After completing some preliminary paperwork in the main lobby, the nurse brought me back to the room where she would get my weight, temperature, you know, the standard measures.
“The doctor is running a bit behind schedule today, so it may be a few minutes,” she said.
“No problem at all,” I replied.
Now what is the go-to when you’re in the waiting room at a doctor’s office? Pull out the phone of course. Scrolling social media, checking emails, mindlessly scrolling trying to kill time were just a few of my options. Before I took my phone out, I noticed a large, vertical LED screen attached to the wall. Ads for medications, and details on symptoms of common illnesses, rotated every few seconds very similar to what I would be doing on my phone.
To get to the main point here, I plan digital-out-of-home campaigns for our clients to support a top-funnel awareness strategy with the goal of getting our client’s message out to the community and intended audience. Something hit me that day. I had echoed a consistent phrase when explaining digital-out-of-home to our clients, “DOOH (digital-out-of-home) is very top-funnel, and there isn’t a whole lot of opportunity to measure engagement.” But as I sat in the doctor’s office, looking at the new LED screen displaying an ad for some medication, there was a highlighted button that said, “touch here to start.” Could conversions really be possible with DOOH? The floodgates opened. In the appropriate setting, an advertisement for a medication directly in a doctor’s office would be very relevant to an individual who has some time to kill waiting for the doctor to come in.
As someone who works directly in digital-out-of-home, and predominantly programmatic buying, the perception is certainly shifting to what possibilities exist with this relatively new technology. What was originally thought of as just a digital billboard with no measurability is becoming an essential tool in marketer’s omnichannel media approach for clients. For DOOH, well past new advancements in things like dynamic-creative-rotation dependent on the weather, or foot-traffic/store visit attribution, mobile device targeting triggering set creatives, there is now the possibility of capturing quality leads outside of the standard website visit, we can now do this through digital-out-of-home.
Now, let’s think for a second. One size does not fit all when it comes to venue types. Venue types are the types of screens, and the locations of those screens. Some examples include roadside billboards, movie theater lobbies, mall kiosks, doctor’s offices, screens at gyms above the treadmills, convenience stores, gas pumps, and much more. A measurable and actionable DOOH piece on a roadside billboard would of course not be a very good solution for obtaining email sign ups. It would pose a traffic risk, so those boards tend to focus on broad awareness and eye-catching imagery and messaging. You’re also not able to walk up to a roadside billboard and interact (unless you put a QR code on the creative itself, which is also another aspect that marketers should certainly be including if they aren’t already!)
On the other hand, a mall kiosk is a perfect example of a digital out of home screen that invites and even welcomes engagement. If you’re in a mall, you’ve likely planned to spend at least a few hours there and thus would be more willing to interact with a screen if the product/service was relevant to you.
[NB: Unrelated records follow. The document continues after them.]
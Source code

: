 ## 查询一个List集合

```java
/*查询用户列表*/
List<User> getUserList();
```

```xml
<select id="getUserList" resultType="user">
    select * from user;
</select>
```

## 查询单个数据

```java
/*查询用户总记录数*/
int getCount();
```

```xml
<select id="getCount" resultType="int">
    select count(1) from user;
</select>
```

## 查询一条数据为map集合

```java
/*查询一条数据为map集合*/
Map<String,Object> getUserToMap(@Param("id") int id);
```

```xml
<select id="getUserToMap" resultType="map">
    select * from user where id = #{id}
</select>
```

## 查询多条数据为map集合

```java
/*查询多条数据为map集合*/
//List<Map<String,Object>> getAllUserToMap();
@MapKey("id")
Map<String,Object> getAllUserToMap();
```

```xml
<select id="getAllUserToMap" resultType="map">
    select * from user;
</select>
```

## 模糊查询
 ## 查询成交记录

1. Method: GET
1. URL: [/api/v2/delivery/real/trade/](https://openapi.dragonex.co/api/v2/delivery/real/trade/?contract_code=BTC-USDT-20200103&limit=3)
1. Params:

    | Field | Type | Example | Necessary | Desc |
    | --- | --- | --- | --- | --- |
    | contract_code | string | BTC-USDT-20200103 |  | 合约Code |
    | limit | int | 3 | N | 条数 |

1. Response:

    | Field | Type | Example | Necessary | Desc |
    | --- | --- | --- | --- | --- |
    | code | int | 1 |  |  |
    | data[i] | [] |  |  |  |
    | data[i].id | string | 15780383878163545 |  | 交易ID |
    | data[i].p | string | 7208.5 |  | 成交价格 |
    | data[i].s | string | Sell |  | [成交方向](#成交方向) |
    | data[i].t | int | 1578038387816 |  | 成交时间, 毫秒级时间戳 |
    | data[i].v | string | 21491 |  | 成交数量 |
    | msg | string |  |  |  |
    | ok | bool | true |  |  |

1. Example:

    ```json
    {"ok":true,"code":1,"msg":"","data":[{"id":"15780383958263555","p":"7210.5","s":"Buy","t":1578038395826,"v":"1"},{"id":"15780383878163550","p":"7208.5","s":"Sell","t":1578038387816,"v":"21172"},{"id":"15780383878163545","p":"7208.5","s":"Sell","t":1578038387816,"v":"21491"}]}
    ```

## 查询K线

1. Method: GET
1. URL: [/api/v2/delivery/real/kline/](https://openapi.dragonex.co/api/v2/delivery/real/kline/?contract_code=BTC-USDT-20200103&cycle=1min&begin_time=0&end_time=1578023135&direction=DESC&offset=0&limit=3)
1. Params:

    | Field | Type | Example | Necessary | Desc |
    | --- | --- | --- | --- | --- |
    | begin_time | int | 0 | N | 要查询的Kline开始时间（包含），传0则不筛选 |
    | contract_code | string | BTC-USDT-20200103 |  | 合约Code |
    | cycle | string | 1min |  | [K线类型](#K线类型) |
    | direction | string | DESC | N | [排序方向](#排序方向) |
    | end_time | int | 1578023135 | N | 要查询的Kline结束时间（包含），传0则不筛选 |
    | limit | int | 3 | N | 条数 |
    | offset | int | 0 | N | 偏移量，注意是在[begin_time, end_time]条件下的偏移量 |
The differences in these screens comes down to the experience. The experience matters, the place matters, time of day matters, the type of screen matters. All of these elements must be taken into account with any DOOH campaign. Furthermore, it’s not only the responsibility of marketers to push the boundaries on what is possible in Media, but it’s to help walk clients through preconceived notions of what specific mediums can do. With digital-out-of-home, don’t think of it as just an awareness play. If the goal is to capture quality leads, DOOH can certainly be a powerful tool in achieving that goal but only if planned correctly.
So my advice, keep your eyes open, look around, dig a little deeper. Take note of the plethora of screens out there in the wild. You may just be sparked with an idea, sitting there waiting for the doctor to run you through your yearly physical.